-- Data records --
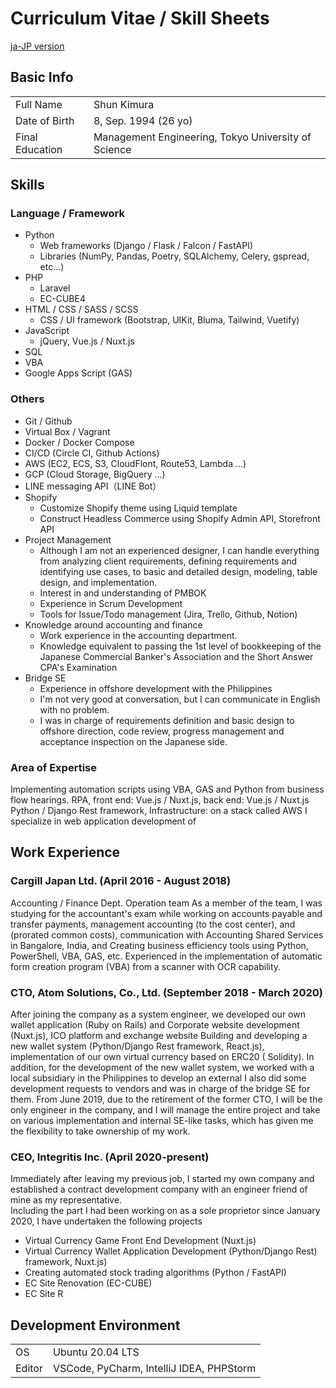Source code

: # Curriculum Vitae / Skill Sheets
[ja-JP version](./README.md)

## Basic Info
| | |
|---|-----|
|Full Name|Shun Kimura|
|Date of Birth| 8, Sep. 1994 (26 yo)|
|Final Education|Management Engineering, Tokyo University of Science|

## Skills
### Language / Framework
- Python
  - Web frameworks (Django / Flask / Falcon / FastAPI)
  - Libraries (NumPy, Pandas, Poetry, SQLAlchemy, Celery, gspread,  etc...)
- PHP
  - Laravel
  - EC-CUBE4
- HTML / CSS / SASS / SCSS
  - CSS / UI framework (Bootstrap, UIKit, Bluma, Tailwind, Vuetify)
- JavaScript
  - jQuery, Vue.js / Nuxt.js
- SQL
- VBA
- Google Apps Script (GAS)

### Others
- Git / Github
- Virtual Box / Vagrant
- Docker / Docker Compose
- CI/CD (Circle CI, Github Actions)
- AWS (EC2, ECS, S3, CloudFlont, Route53, Lambda ...)
- GCP (Cloud Storage, BigQuery ...)
- LINE messaging API（LINE Bot）
- Shopify
  - Customize Shopify theme using Liquid template
  - Construct Headless Commerce using Shopify Admin API, Storefront API
- Project Management
  - Although I am not an experienced designer, I can handle everything from analyzing client requirements, defining requirements and identifying use cases, to basic and detailed design, modeling, table design, and implementation.
  - Interest in and understanding of PMBOK
  - Experience in Scrum Development
  - Tools for Issue/Todo management (Jira, Trello, Github, Notion)
- Knowledge around accounting and finance
  - Work experience in the accounting department.
  - Knowledge equivalent to passing the 1st level of bookkeeping of the Japanese Commercial Banker's Association and the Short Answer CPA's Examination
- Bridge SE
  - Experience in offshore development with the Philippines
  - I'm not very good at conversation, but I can communicate in English with no problem.
  - I was in charge of requirements definition and basic design to offshore direction, code review, progress management and acceptance inspection on the Japanese side.

### Area of Expertise
Implementing automation scripts using VBA, GAS and Python from business flow hearings. RPA, front end: Vue.js / Nuxt.js, back end: Vue.js / Nuxt.js Python / Django Rest framework, Infrastructure: on a stack called AWS I specialize in web application development of

## Work Experience
### Cargill Japan Ltd.  (April 2016 - August 2018)
Accounting / Finance Dept. Operation team As a member of the team, I was studying for the accountant's exam while working on accounts payable and transfer payments, management accounting (to the cost center), and (prorated common costs), communication with Accounting Shared Services in Bangalore, India, and Creating business efficiency tools using Python, PowerShell, VBA, GAS, etc. Experienced in the implementation of automatic form creation program (VBA) from a scanner with OCR capability.

### CTO, Atom Solutions, Co., Ltd. (September 2018 - March 2020)
After joining the company as a system engineer, we developed our own wallet application (Ruby on Rails) and Corporate website development (Nuxt.js), ICO platform and exchange website Building and developing a new wallet system (Python/Django Rest framework, React.js), implementation of our own virtual currency based on ERC20 ( Solidity). In addition, for the development of the new wallet system, we worked with a local subsidiary in the Philippines to develop an external I also did some development requests to vendors and was in charge of the bridge SE for them.
From June 2019, due to the retirement of the former CTO, I will be the only engineer in the company, and I will manage the entire project and take on various implementation and internal SE-like tasks, which has given me the flexibility to take ownership of my work.

### CEO, Integritis Inc. (April 2020-present)
Immediately after leaving my previous job, I started my own company and established a contract development company with an engineer friend of mine as my representative.<br>
Including the part I had been working on as a sole proprietor since January 2020, I have undertaken the following projects

- Virtual Currency Game Front End Development (Nuxt.js)
- Virtual Currency Wallet Application Development (Python/Django Rest) framework, Nuxt.js)
- Creating automated stock trading algorithms (Python / FastAPI)
- EC Site Renovation (EC-CUBE)
- EC Site R


## Development Environment
| | |
|---|-----|
|OS|Ubuntu 20.04 LTS|
|Editor| VSCode, PyCharm, IntelliJ IDEA, PHPStorm |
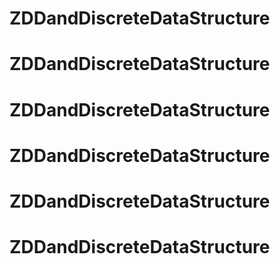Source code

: # ZDDandDiscreteDataStructure 
# ZDDandDiscreteDataStructure 
# ZDDandDiscreteDataStructure 
# ZDDandDiscreteDataStructure 
# ZDDandDiscreteDataStructure 
# ZDDandDiscreteDataStructure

-- Instructions for the task --
Would you retype exactly the lines above, from the line with "## Work Experience" to the line with "After joining the", with both end lines kept and nothing more?

-- Exercise response --
## Work Experience
### Cargill Japan Ltd.  (April 2016 - August 2018)
Accounting / Finance Dept. Operation team As a member of the team, I was studying for the accountant's exam while working on accounts payable and transfer payments, management accounting (to the cost center), and (prorated common costs), communication with Accounting Shared Services in Bangalore, India, and Creating business efficiency tools using Python, PowerShell, VBA, GAS, etc. Experienced in the implementation of automatic form creation program (VBA) from a scanner with OCR capability.

### CTO, Atom Solutions, Co., Ltd. (September 2018 - March 2020)
After joining the company as a system engineer, we developed our own wallet application (Ruby on Rails) and Corporate website development (Nuxt.js), ICO platform and exchange website Building and developing a new wallet system (Python/Django Rest framework, React.js), implementation of our own virtual currency based on ERC20 ( Solidity). In addition, for the development of the new wallet system, we worked with a local subsidiary in the Philippines to develop an external I also did some development requests to vendors and was in charge of the bridge SE for them.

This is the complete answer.